_EXERCISE INSTRUCTIONS_
Leave the pictures out. Transcribe exactly every line from the start of the records through the one containing "#### Virtual Machines Scale Sets".

BEGIN EXCERPTED RECORDS

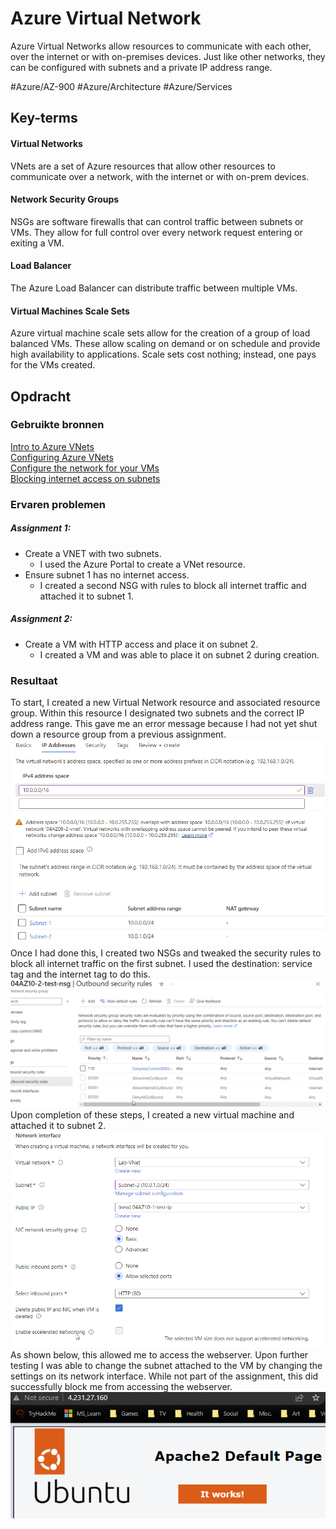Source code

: # Azure Virtual Network
Azure Virtual Networks allow resources to communicate with each other, over the internet or with on-premises devices. Just like other networks, they can be configured with subnets and a private IP address range.

#Azure/AZ-900 #Azure/Architecture #Azure/Services 
## Key-terms
#### Virtual Networks
VNets are a set of Azure resources that allow other resources to communicate over a network, with the internet or with on-prem devices. 

#### Network Security Groups
NSGs are software firewalls that can control traffic between subnets or VMs. They allow for full control over every network request entering or exiting a VM.

#### Load Balancer
The Azure Load Balancer can distribute traffic between multiple VMs. 

#### Virtual Machines Scale Sets
Azure virtual machine scale sets allow for the creation of a group of load balanced VMs. These allow scaling on demand or on schedule and provide high availability to applications. Scale sets cost nothing; instead, one pays for the VMs created.

## Opdracht
### Gebruikte bronnen
[Intro to Azure VNets](https://learn.microsoft.com/en-us/training/modules/introduction-to-azure-virtual-networks/)  
[Configuring Azure VNets](https://learn.microsoft.com/en-us/training/modules/configure-virtual-networks/)  
[Configure the network for your VMs](https://learn.microsoft.com/en-us/training/paths/azure-administrator-manage-virtual-networks/)  
[Blocking internet access on subnets](https://learn.microsoft.com/en-us/answers/questions/427589/how-to-block-internet-access-in-azure-virtual-netw)  

### Ervaren problemen
##### Assignment 1:
* Create a VNET with two subnets.
	* I used the Azure Portal to create a VNet resource.
* Ensure subnet 1 has no internet access.
	* I created a second NSG with rules to block all internet traffic and attached it to subnet 1.

##### Assignment 2:
* Create a VM with HTTP access and place it on subnet 2.
	* I created a VM and was able to place it on subnet 2 during creation.

### Resultaat
To start, I created a new Virtual Network resource and associated resource group. Within this resource I designated two subnets and the correct IP address range. This gave me an error message because I had not yet shut down a resource group from a previous assignment.  
![ss VNET creation](../../00_includes/AZ-10_screenshot1.png)  
Once I had done this, I created two NSGs and tweaked the security rules to block all internet traffic on the first subnet. I used the destination: service tag and the internet tag to do this.  
![ss2](../../00_includes/AZ-10_screenshot2.png)  
Upon completion of these steps, I created a new virtual machine and attached it to subnet 2.  
![ss3](../../00_includes/AZ-10_screenshot3.png)  
As shown below, this allowed me to access the webserver. Upon further testing I was able to change the subnet attached to the VM by changing the settings on its network interface. While not part of the assignment, this did successfully block me from accessing the webserver.  
![ss of website](../../00_includes/AZ-10_screenshot4.png)
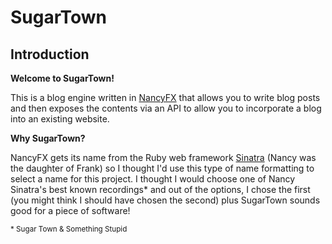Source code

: # SugarTown 
## Introduction

**Welcome to SugarTown!**

This is a blog engine written in [NancyFX][1] that allows you to write blog posts and then exposes the contents via an API to allow you to incorporate a blog into an existing website. 

**Why SugarTown?**

NancyFX gets its name from the Ruby web framework [Sinatra][2] (Nancy was the daughter of Frank) so I thought I'd use this type of name formatting to select a name for this project.  I thought I would choose one of Nancy Sinatra's best known recordings* and out of the options, I chose the first (you might think I should have chosen the second) plus SugarTown sounds good for a piece of software!

  [1]: http://nancyfx.org/
  [2]: http://www.sinatrarb.com/
  <sub>* Sugar Town & Something Stupid</sub>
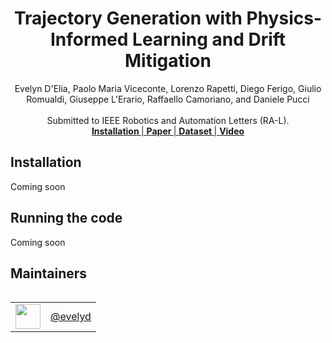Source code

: <h1 align="center">
Trajectory Generation with Physics-Informed Learning and Drift Mitigation
</h1>

<div align="center">
Evelyn D'Elia, Paolo Maria Viceconte, Lorenzo Rapetti, Diego Ferigo, Giulio Romualdi, Giuseppe L'Erario, Raffaello Camoriano, and Daniele Pucci
</div>

<br>


<div align="center">
    Submitted to IEEE Robotics and Automation Letters (RA-L).
</div>
 
<div align="center">
    <a href="#installation"> <b> Installation </b> | </a> <a href="https://huggingface.co/datasets/ami-iit/paper_romualdi_viceconte_2024_icra_dnn-mpc-walking_dataset"> <b> Paper </b>  | </a> <a href="https://huggingface.co/datasets/ami-iit/paper_romualdi_viceconte_2024_icra_dnn-mpc-walking_dataset"> <b> Dataset </b>  | </a> <a href="https://huggingface.co/datasets/ami-iit/paper_romualdi_viceconte_2024_icra_dnn-mpc-walking_dataset"> <b> Video </b>  </a>
</div>


## Installation

Coming soon

## Running the code

Coming soon

## Maintainers

<table align="left">
    <tr>
        <td><a href="https://github.com/evelyd"><img src="https://github.com/evelyd.png" width="40"></a></td>
        <td><a href="https://github.com/evelyd"> @evelyd</a></td>
    </tr>
</table>
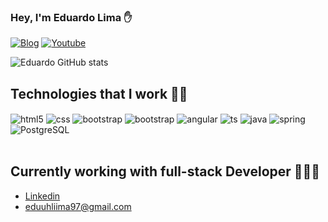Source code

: ### Hey, I'm Eduardo Lima ✋

[![Blog](https://img.shields.io/website?label=EduardoLima&style=for-the-badge&url=https://linkedin.com/in/eduardolima97/)](https://linkedin.com/in/eduardolima97/)
[![Youtube](https://img.shields.io/badge/YouTube-FF0000?style=for-the-badge&logo=youtube&logoColor=white)](https://www.youtube.com/channel/UCv7pksKpDFUM2TuqMNWdFyQ)

![Eduardo GitHub stats](https://github-readme-stats.vercel.app/api?username=educord97&show_icons=true&theme=highcontrast&count_private=true)

## Technologies that I work 👨‍💻

<div style="display: inline_block">
  <img align="center" alt="html5" src="https://img.shields.io/badge/HTML5-E34F26?style=for-the-badge&logo=html5&logoColor=white" />
  <img align="center" alt="css" src="https://img.shields.io/badge/CSS3-1572B6?style=for-the-badge&logo=css3&logoColor=white" />
  <img align="center" alt="bootstrap" src="https://img.shields.io/badge/Bootstrap-563D7C?style=for-the-badge&logo=bootstrap&logoColor=white" />
  <img align="center" alt="bootstrap" src="https://img.shields.io/badge/Material--UI-0081CB?style=for-the-badge&logo=material-ui&logoColor=white" />
  <img align="center" alt="angular" src="https://img.shields.io/badge/Angular-DD0031?style=for-the-badge&logo=angular&logoColor=white" />
  <img align="center" alt="ts" src="https://img.shields.io/badge/TypeScript-007ACC?style=for-the-badge&logo=typescript&logoColor=white" />
  <img align="center" alt="java" src="https://img.shields.io/badge/Java-ED8B00?style=for-the-badge&logo=java&logoColor=white" />   
  <img align="center" alt="spring" src="https://img.shields.io/badge/Spring-6DB33F?style=for-the-badge&logo=spring&logoColor=white" />
  <img align="center" alt="PostgreSQL" src="https://img.shields.io/badge/PostgreSQL-316192?style=for-the-badge&logo=postgresql&logoColor=white" />
</div><br/>
                                                                            
## Currently working with full-stack Developer 🧑🏼‍💻            
- [Linkedin](https://www.linkedin.com/in/eduardolima97/)<br/>
- eduuhliima97@gmail.com                                                                                                                                            
                                    

                                                                                                                                               
                                                                                                                                               
                                                                                                                                               
                                                                                                                                               
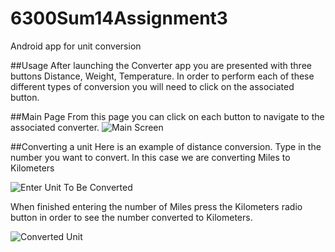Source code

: 6300Sum14Assignment3
====================

Android app for unit conversion

##Usage
After launching the Converter app you are presented with three buttons Distance, Weight, Temperature. In order to perform each of these different types of conversion you will need to click on the associated button.

##Main Page
From this page you can click on each button to navigate to the associated converter.
![Main Screen](http://nickrobinson.github.io/androidfiles/main.png)

##Converting a unit
Here is an example of distance conversion. Type in the number you want to convert. In this case we are converting Miles to Kilometers

![Enter Unit To Be Converted](http://nickrobinson.github.io/androidfiles/convert1.png)

When finished entering the number of Miles press the Kilometers radio button in order to see the number converted to Kilometers.

![Converted Unit](http://nickrobinson.github.io/androidfiles/convert2.png)


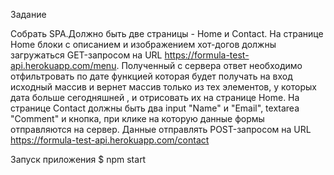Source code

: Задание

Cобрать SPA.Должно быть две страницы - Home и Contact. На странице Home блоки с описанием и изображением хот-догов должны загружаться GET-запросом на URL https://formula-test-api.herokuapp.com/menu. Полученный с сервера ответ необходимо отфильтровать по дате функцией которая будет получать на вход исходный массив и вернет массив только из тех элементов, у которых дата больше сегодняшней , и отрисовать их на странице Home. На странице Contact должны быть два input "Name" и "Email", textarea "Comment" и кнопка, при клике на которую данные формы отправляются на сервер.  Данные отправлять POST-запросом на URL https://formula-test-api.herokuapp.com/contact

Запуск приложения
$ npm start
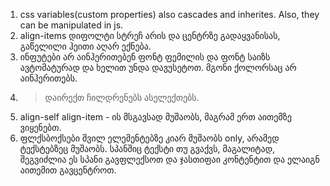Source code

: 1. css variables(custom properties) also cascades and inherites.
   Also, they can be manipulated in js.
2. align-items დიფოლტი სტრეჩ არის და ცენტრზე გადაყვანისას, გაწელილი
   ჰეითი აღარ ექნება.
3. ინფუტები არ აინჰერითებენ ფონტ ფემილის და ფონტ საიზს ავტომატურად და
   ხელით უნდა დავუსეტოთ. მგონი ქოლორსაც არ აინჰერითებს.
4. > დაირექთ ჩილდრენებს ასელექთებს.
5. align-self align-item - ის მსგავსად მუშაობს, მაგრამ ერთ აითემზე ვიყენებთ.
6. ფლქსბოქსები შვილ ელემენტებზე კიარ მუშაობს only, არამედ
   ტექსტებზეც მუშაობს. სპანშიც ტექსტი თუ გვაქვს, მაგალიტად, შეგვიძლია
   ეს სპანი გავფლექსოთ და ჯასთიფაი კონტენტით და ელაიგნ აითემით გავცენტროთ.
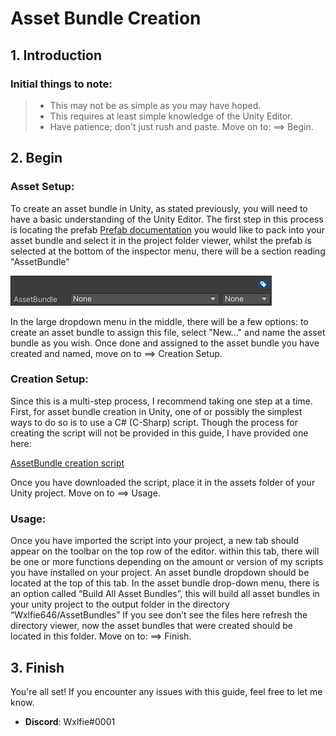 # Asset Bundle Creation
## 1. Introduction
### Initial things to note:
  > + This may not be as simple as you may have hoped.
  > + This requires at least simple knowledge of the Unity Editor.
  > + Have patience; don't just rush and paste.
Move on to: ==> Begin.
## 2. Begin
### Asset Setup:
To create an asset bundle in Unity, as stated previously, you will need to have a basic understanding of the Unity Editor. The first step in this process is locating the prefab [Prefab documentation](https://docs.unity3d.com/Manual/Prefabs.html) you would like to pack into your asset bundle and select it in the project folder viewer, whilst the prefab is selected at the bottom of the inspector menu, there will be a section reading "AssetBundle" 

![Screenshot of the section at the bottom of the inspector.](https://github.com/Wxlfie646/Unity/blob/main/Images/Inspector-AssetBundle.png) 

In the large dropdown menu in the middle, there will be a few options: to create an asset bundle to assign this file, select "New..." and name the asset bundle as you wish. Once done and assigned to the asset bundle you have created and named, move on to ==> Creation Setup.
### Creation Setup:
Since this is a multi-step process, I recommend taking one step at a time. First, for asset bundle creation in Unity, one of or possibly the simplest ways to do so is to use a C# (C-Sharp) script. Though the process for creating the script will not be provided in this guide, I have provided one here:

[AssetBundle creation script](https://github.com/Wxlfie646/Unity/blob/main/Scripts/CreateAssetBundles.cs)

Once you have downloaded the script, place it in the assets folder of your Unity project. Move on to ==> Usage.
### Usage:
Once you have imported the script into your project, a new tab should appear on the toolbar on the top row of the editor. within this tab, there will be one or more functions depending on the amount or version of my scripts you have installed on your project. An asset bundle dropdown should be located at the top of this tab. In the asset bundle drop-down menu, there is an option called “Build All Asset Bundles”, this will build all asset bundles in your unity project to the output folder in the directory “Wxlfie646/AssetBundles” If you see don’t see the files here refresh the directory viewer, now the asset bundles that were created should be located in this folder. Move on to: ==> Finish.

## 3. Finish
You're all set! If you encounter any issues with this guide, feel free to let me know.
- **Discord**: Wxlfie#0001


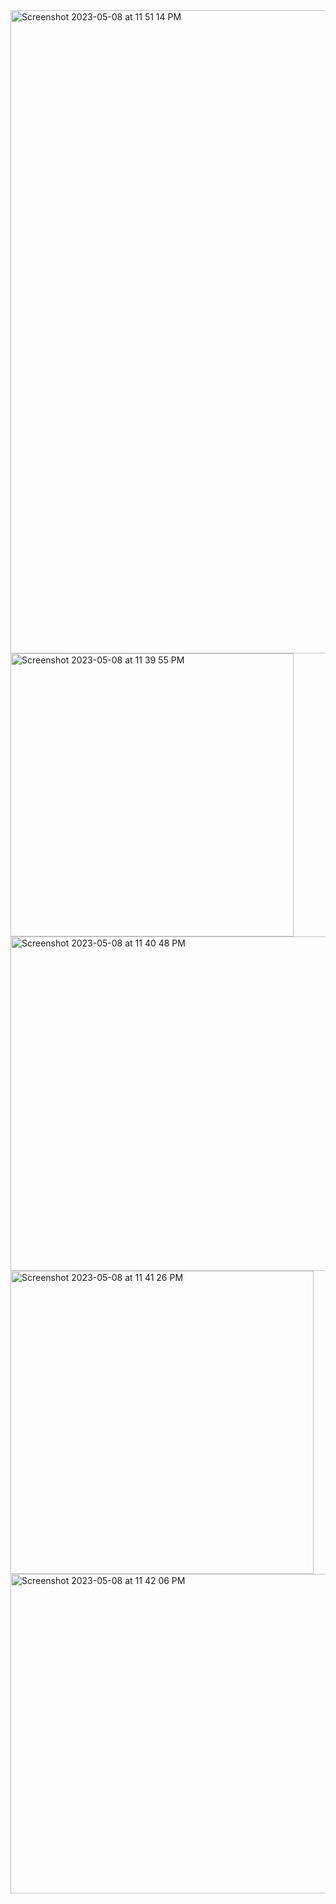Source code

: <img width="1029" alt="Screenshot 2023-05-08 at 11 51 14 PM" src="https://user-images.githubusercontent.com/114265941/236989588-ea022c4a-82ca-41ad-b295-af24e52d5c43.png">


<img width="453" alt="Screenshot 2023-05-08 at 11 39 55 PM" src="https://user-images.githubusercontent.com/114265941/236989380-a4f5aa05-a52b-4a82-b65c-0c68356ff800.png">


<img width="535" alt="Screenshot 2023-05-08 at 11 40 48 PM" src="https://user-images.githubusercontent.com/114265941/236989394-7c73194f-854b-4001-9228-229d9879219b.png">


<img width="485" alt="Screenshot 2023-05-08 at 11 41 26 PM" src="https://user-images.githubusercontent.com/114265941/236989409-f6cdcf59-f11a-4ae3-81f6-ccb16c8192ed.png">


<img width="511" alt="Screenshot 2023-05-08 at 11 42 06 PM" src="https://user-images.githubusercontent.com/114265941/236989434-73a79913-65be-4898-a3bb-c4f033b3a02b.png">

END EXCERPTED RECORDS

_WRITTEN RESPONSE_
Source code

: # Azure Virtual Network
Azure Virtual Networks allow resources to communicate with each other, over the internet or with on-premises devices. Just like other networks, they can be configured with subnets and a private IP address range.

#Azure/AZ-900 #Azure/Architecture #Azure/Services 
## Key-terms
#### Virtual Networks
VNets are a set of Azure resources that allow other resources to communicate over a network, with the internet or with on-prem devices. 

#### Network Security Groups
NSGs are software firewalls that can control traffic between subnets or VMs. They allow for full control over every network request entering or exiting a VM.

#### Load Balancer
The Azure Load Balancer can distribute traffic between multiple VMs. 

#### Virtual Machines Scale Sets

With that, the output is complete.